- About this task -
Leaving out all pictures, reproduce the entries below exactly, from the first line through the line that contains "Selection For Distance".

****

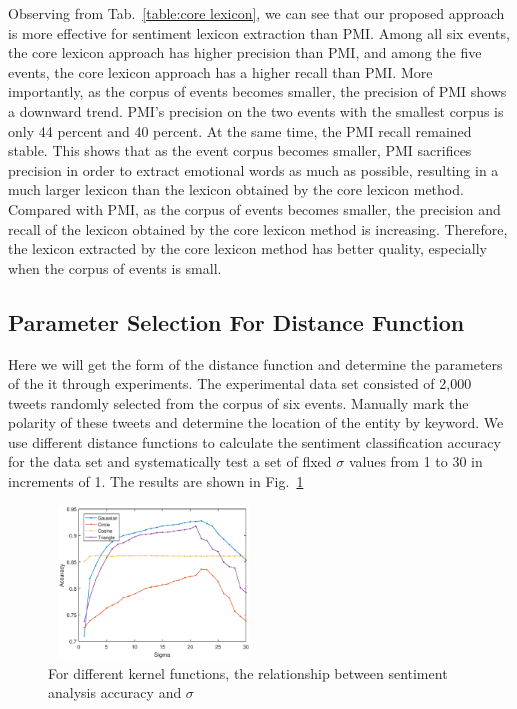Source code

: \documentclass[runningheads]{llncs}
\begin{document}
Observing from Tab.~\ref{table:core lexicon}, we can see that our proposed approach is more effective for sentiment lexicon extraction than PMI. Among all six events, the core lexicon approach has higher precision than PMI, and among the five events, the core lexicon approach has a higher recall than PMI. More importantly, as the corpus of events becomes smaller, the precision of PMI shows a downward trend. PMI's precision on the two events with the smallest corpus is only 44 percent and 40 percent. At the same time, the PMI recall remained stable. This shows that as the event corpus becomes smaller, PMI sacrifices precision in order to extract emotional words as much as possible, resulting in a much larger lexicon than the lexicon obtained by the core lexicon method. Compared with PMI, as the corpus of events becomes smaller, the precision and recall of the lexicon obtained by the core lexicon method is increasing. Therefore, the lexicon extracted by the core lexicon method has better quality, especially when the corpus of events is small.

\subsection{Parameter Selection For Distance Function}
Here we will get the form of the distance function and determine the parameters of the it through experiments. The experimental data set consisted of 2,000 tweets randomly selected from the corpus of six events. Manually mark the polarity of these tweets and determine the location of the entity by keyword. We use different distance functions to calculate the sentiment classification accuracy for the data set and systematically test a set of flxed $\sigma$ values from 1 to 30 in increments of 1. The results are shown in Fig.~\ref{fig:sigma}

\vspace{-0.5cm}
\begin{figure}
    \centering
    \includegraphics[width=0.5\textwidth,height=1.6in]{sigma.eps}
    \setlength{\abovecaptionskip}{-0.1cm}
    \caption{For different kernel functions, the relationship between sentiment analysis accuracy and $\sigma$}\label{fig:sigma}
\end{figure}
\end{document}
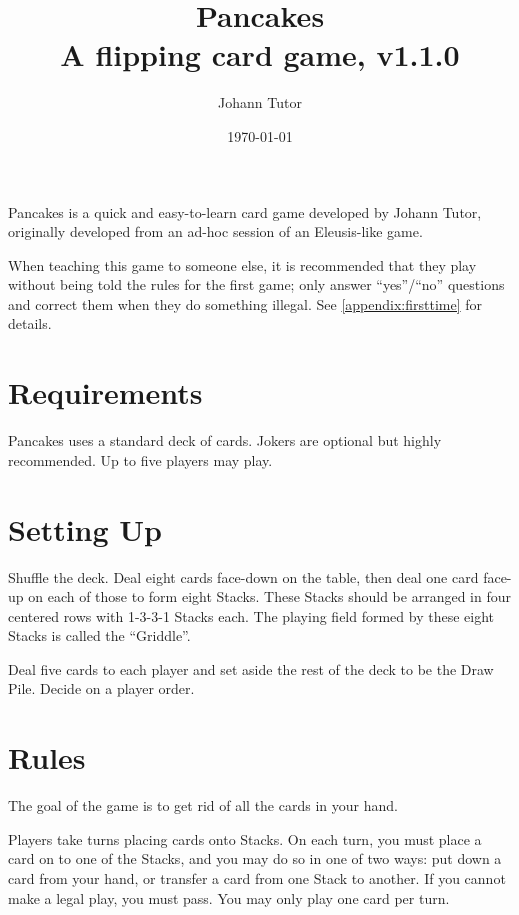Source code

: \documentclass{article}
\newcommand\theversion{1.1.0}
\begin{document}
\title{Pancakes\\ \large A flipping card game, v\theversion}
\author{Johann Tutor}
\date{\today}
\maketitle

Pancakes is a quick and easy-to-learn card game developed by Johann Tutor, originally developed from an ad-hoc session of an Eleusis-like game.

When teaching this game to someone else, it is recommended that they play without being told the rules for the first game;
only answer ``yes''/``no'' questions and correct them when they do something illegal. See \autoref{appendix:firsttime} for details.

\tableofcontents

\newpage

\section{Requirements}
\label{sec:requirements}

Pancakes uses a standard deck of cards. Jokers are optional but highly recommended.
Up to five players may play.

\section{Setting Up}
\label{sec:setup}

Shuffle the deck. Deal eight cards face-down on the table, then deal one card face-up on each of those to form eight Stacks.
These Stacks should be arranged in four centered rows with 1-3-3-1 Stacks each.
The playing field formed by these eight Stacks is called the ``Griddle''.

Deal five cards to each player and set aside the rest of the deck to be the Draw Pile. Decide on a player order.

\section{Rules}
\label{sec:rules}

The goal of the game is to get rid of all the cards in your hand.

Players take turns placing cards onto Stacks. On each turn, you must place a card on to one of the Stacks, and you may do so in one of two ways: put down a card from your hand, or transfer a card from one Stack to another. If you cannot make a legal play, you must pass. You may only play one card per turn.
\end{document}
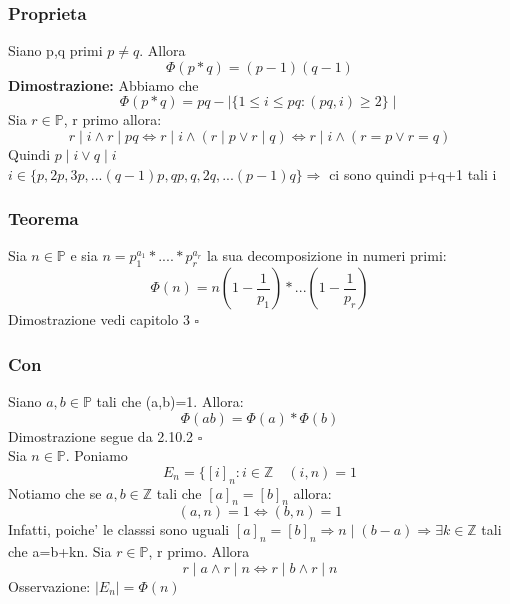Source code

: \documentclass{article}
\begin{document}
     \subsubsection{Proprieta}
     \begin{flushleft}
      Siano p,q primi $p \neq q$. Allora 
       \begin{equation}
         \Phi (p*q)=(p-1)(q-1)
       \end{equation}
       \textbf{Dimostrazione:} Abbiamo che 
       \begin{equation}
         \Phi (p*q)=pq-\mid \{1 \leq i \leq pq : (pq,i) \geq 2\} \mid 
       \end{equation}
       Sia $r\in \mathbb{P}$, r primo allora:
       \begin{equation}
         r \mid i \land r \mid pq \iff r \mid i \land (r\mid p \lor r\mid q) \iff r\mid i \land (r=p \lor r=q)
       \end{equation}
       Quindi $p \mid i \lor q \mid i$ \\ 
       $i \in \{ p, 2p,3p,...(q-1)p,qp,q,2q,...(p-1)q\} \Rightarrow $ ci sono quindi p+q+1 tali i
     \end{flushleft}
     \subsubsection{Teorema}
     \begin{flushleft}
       Sia $n \in \mathbb{P}$ e sia $n = p^{a_1}_1*....*p^{a_r}_r$ la sua decomposizione in numeri primi:
       \begin{equation}
         \Phi (n) = n(1-\frac{1}{p_1})*...(1-\frac{1}{p_r})
       \end{equation}
        Dimostrazione vedi capitolo 3 $\square$ 
     \end{flushleft}
     \subsubsection{Con}
     \begin{flushleft}
       Siano $a,b \in \mathbb{P}$ tali che (a,b)=1. Allora:
       \begin{equation}
         \Phi (ab)=\Phi (a) * \Phi (b)
       \end{equation}
       Dimostrazione segue da 2.10.2 $\square$ \\ 
       Sia $n \in \mathbb{P}$. Poniamo
       \begin{equation}
         E_n = \{[i]_n: i\in \mathbb{Z} \quad (i,n)=1
       \end{equation}
      Notiamo che se $a,b \in \mathbb{Z}$ tali che $[a]_n=[b]_n$ allora:
       \begin{equation}
         (a,n)=1 \iff (b,n)=1
       \end{equation}
       Infatti, poiche' le classsi sono uguali $[a]_n=[b]_n \Rightarrow n \mid (b-a) \Rightarrow \exists k \in \mathbb{Z}$ tali che a=b+kn. Sia
       $r \in \mathbb{P}$, r primo. Allora
       \begin{equation}
        r\mid a \land r\mid n \iff r\mid b \land r\mid n
       \end{equation}
       Osservazione: $\mid E_n \mid = \Phi(n)$
     \end{flushleft}
\end{document}
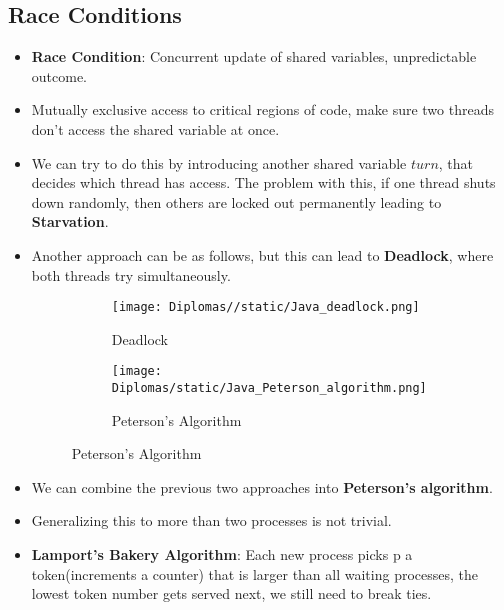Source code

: \documentclass[a4paper]{article}
\begin{document}
\subsection{Race Conditions}
\begin{itemize}
    \item \textbf{Race Condition}: Concurrent update of shared variables, unpredictable outcome.
    \item Mutually exclusive access to critical regions of code, make sure two threads don't access the shared variable at once.
    \item We can try to do this by introducing another shared variable $turn$, that decides which thread has access. The problem with this, if one thread shuts down randomly, then others are locked out permanently leading to \textbf{Starvation}.
    \item Another approach can be as follows, but this can lead to \textbf{Deadlock}, where both threads try simultaneously.
    \begin{figure}[H]
        \centering
        \begin{subfigure}[b]{0.45\textwidth}
            \centering
            \texttt{[image: Diplomas//static/Java\_deadlock.png]}
            \caption{Deadlock}
            \label{fig:Java-deadlock}    
        \end{subfigure}
        \hfill
        \begin{subfigure}[b]{0.45\textwidth}
            \centering
            \texttt{[image: Diplomas/static/Java\_Peterson\_algorithm.png]}
            \caption{Peterson's Algorithm}
            \label{fig:Java-peterson-alg}
        \end{subfigure}
    \end{figure}
    \item We can combine the previous two approaches into \textbf{Peterson's algorithm}.
    \item Generalizing this to more than two processes is not trivial.
    \item \textbf{Lamport's Bakery Algorithm}: Each new process picks p a token(increments a counter) that is larger than all waiting processes, the lowest token number gets served next, we still need to break ties.
\end{itemize}
\end{document}
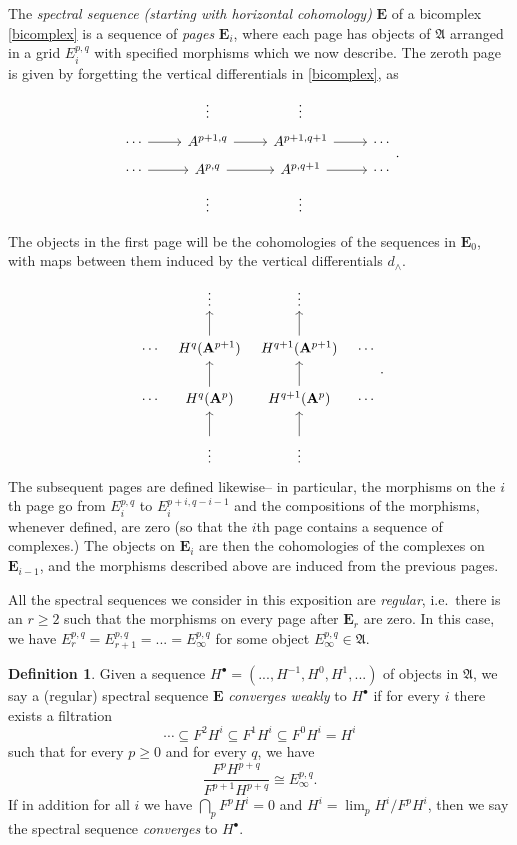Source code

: \documentclass[a4paper]{article}
\theoremstyle{definition}
\newtheorem{defn}{Definition}[section]
\theoremstyle{remark}
\begin{document}
The \textit{spectral sequence (starting with horizontal cohomology)}
\(\mathbf{E}\) of a bicomplex \eqref{bicomplex} is a sequence of \textit{pages}
\(\mathbf{E}_i\), where each page has objects of \(\mathfrak{A}\) arranged in a
grid \(E^{p,q}_i\) with specified morphisms which we now describe. The zeroth
page is given by forgetting the vertical differentials in \eqref{bicomplex}, as
\[\begin{tikzcd}[row sep=tiny]
    & \vdots & \vdots & \\
    \cdots \arrow[r] & A^{p+1,q} \arrow[r] & A^{p+1,q+1} \arrow[r] &\cdots \\
    \cdots \arrow[r] & A^{p,q} \arrow[r] & A^{p,q+1} \arrow[r] &\cdots  \\
    & \vdots & \vdots & \\
\end{tikzcd}.\]
The objects in the first page will be the cohomologies of the sequences in
\(\mathbf{E}_0\), with maps between them induced by the vertical differentials
\(d_\wedge\).
\[\begin{tikzcd}[column sep = tiny] 
    &\vdots &\vdots & \\
    \cdots & H^q(\mathbf{A}^{p+1}) \arrow[u] &   H^{q+1}(\mathbf{A}^{p+1}) \arrow[u]
           & \cdots \\
    \cdots & H^q(\mathbf{A}^{p}) \arrow[u] &   H^{q+1}(\mathbf{A}^{p}) \arrow[u]
           & \cdots \\
           &\vdots\arrow[u] &\vdots\arrow[u] & 
\end{tikzcd}.\]
The subsequent pages are defined likewise-- in particular, the morphisms on the
\(i\)th page go from \(E_i^{p,q}\) to \(E_i^{p+i,q-i-1}\) and the compositions
of the morphisms, whenever defined, are zero (so that the \(i\)th page contains a
sequence of complexes.) The objects on \(\mathbf{E}_i\) are then the
cohomologies of the complexes on \(\mathbf{E}_{i-1}\), and the morphisms described
above are induced from the previous pages. 

All the spectral sequences we consider in this exposition are \textit{regular},
i.e.\ there is an \(r\geq 2\) such that the morphisms on every page after
\(\mathbf{E}_r\) are zero. In this case, we have \(E^{p,q}_r = E^{p,q}_{r+1} =
... = E^{p,q}_\infty\) for some object \(E^{p,q}_\infty \in \mathfrak{A}\).

\begin{defn}
    Given a sequence \(H^\bullet=(..., H^{-1},H^0,H^1,...)\) of objects in
    \(\mathfrak{A}\), we say a (regular) spectral sequence \(\mathbf{E}\)
    \textit{converges weakly} to \(H^\bullet\) if for every \(i\) there exists a
    filtration 
    \[\cdots \subseteq F^2H^i \subseteq F^{1}H^i \subseteq F^0H^i =
    H^i \] such that for every \(p\geq 0\) and for every \(q\), we have 
    \[\frac{F^pH^{p+q}}{F^{p+1}H^{p+q}} \cong E^{p,q}_\infty.\]
    If in addition for all \(i\) we have \(\bigcap_pF^pH^i= 0\) and \(H^i =
    \lim_p H^i/F^pH^i\), then we say the spectral sequence \textit{converges} to
    \(H^\bullet\).
\end{defn}
\end{document}
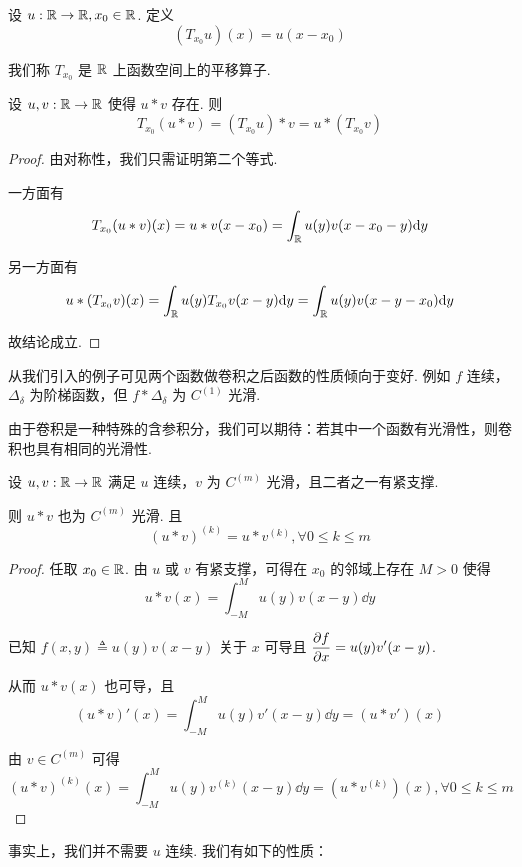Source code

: 
设 $u:\mathbb{R}\to\mathbb{R},x_0\in\mathbb{R}$. 定义
$$
(T_{x_0}u)(x)=u(x-x_0)
$$

我们称 $T_{x_0}$ 是 $\mathbb{R}$ 上函数空间上的平移算子.

\begin{property}
    设 $u,v:\mathbb{R}\to\mathbb{R}$ 使得 $u*v$ 存在. 则
$$
T_{x_0}(u*v)=(T_{x_0}u)*v=u*(T_{x_0}v)
$$
\end{property}
\begin{proof}
    由对称性，我们只需证明第二个等式.

    一方面有
$$
T_{x_0}(u*v)(x)=u*v(x-x_0)=\int_{\mathbb{R}} u(y)v(x-x_0-y)\mathrm{d} y
$$

    另一方面有
$$
u*(T_{x_0}v)(x)=\int_{\mathbb{R}} u(y)T_{x_0}v(x-y)\mathrm{d} y=\int_{\mathbb{R}} u(y)v(x-y-x_0)\mathrm{d} y
$$

    故结论成立.
\end{proof}


从我们引入的例子可见两个函数做卷积之后函数的性质倾向于变好. 例如 $f$ 连续，$\Delta_\delta$ 为阶梯函数，但 $f*\Delta_\delta$ 为 $C^{(1)}$ 光滑.

由于卷积是一种特殊的含参积分，我们可以期待：若其中一个函数有光滑性，则卷积也具有相同的光滑性.

\begin{property}
    设 $u,v:\mathbb{R}\to\mathbb{R}$ 满足 $u$ 连续，$v$ 为 $C^{(m)}$ 光滑，且二者之一有紧支撑.

    则 $u*v$ 也为 $C^{(m)}$ 光滑. 且
$$
(u*v)^{(k)}=u*v^{(k)},\forall 0\le k\le m
$$
\end{property}
\begin{proof}
    任取 $x_0\in\mathbb{R}$. 由 $u$ 或 $v$ 有紧支撑，可得在 $x_0$ 的邻域上存在 $M>0$ 使得
$$
u*v(x)=\int_{-M}^Mu(y)v(x-y)\dd y
$$

    已知 $f(x,y)\triangleq u(y)v(x-y)$ 关于 $x$ 可导且 $\displaystyle\frac{\partial{f}}{\partial{x}}=u(y)v'(x-y)$.

    从而 $u*v(x)$ 也可导，且
$$
(u*v)'(x)=\int_{-M}^Mu(y)v'(x-y)\dd y=(u*v')(x)
$$

    由 $v\in C^{(m)}$ 可得
$$
(u*v)^{(k)}(x)=\int_{-M}^M u(y)v^{(k)}(x-y)\dd y=(u*v^{(k)})(x),\forall 0\le k\le m
$$
\end{proof}

事实上，我们并不需要 $u$ 连续. 我们有如下的性质：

****

- Solution to this problem -
Source code

: \documentclass[runningheads]{llncs}
\begin{document}
Observing from Tab.~\ref{table:core lexicon}, we can see that our proposed approach is more effective for sentiment lexicon extraction than PMI. Among all six events, the core lexicon approach has higher precision than PMI, and among the five events, the core lexicon approach has a higher recall than PMI. More importantly, as the corpus of events becomes smaller, the precision of PMI shows a downward trend. PMI's precision on the two events with the smallest corpus is only 44 percent and 40 percent. At the same time, the PMI recall remained stable. This shows that as the event corpus becomes smaller, PMI sacrifices precision in order to extract emotional words as much as possible, resulting in a much larger lexicon than the lexicon obtained by the core lexicon method. Compared with PMI, as the corpus of events becomes smaller, the precision and recall of the lexicon obtained by the core lexicon method is increasing. Therefore, the lexicon extracted by the core lexicon method has better quality, especially when the corpus of events is small.

\subsection{Parameter Selection For Distance Function}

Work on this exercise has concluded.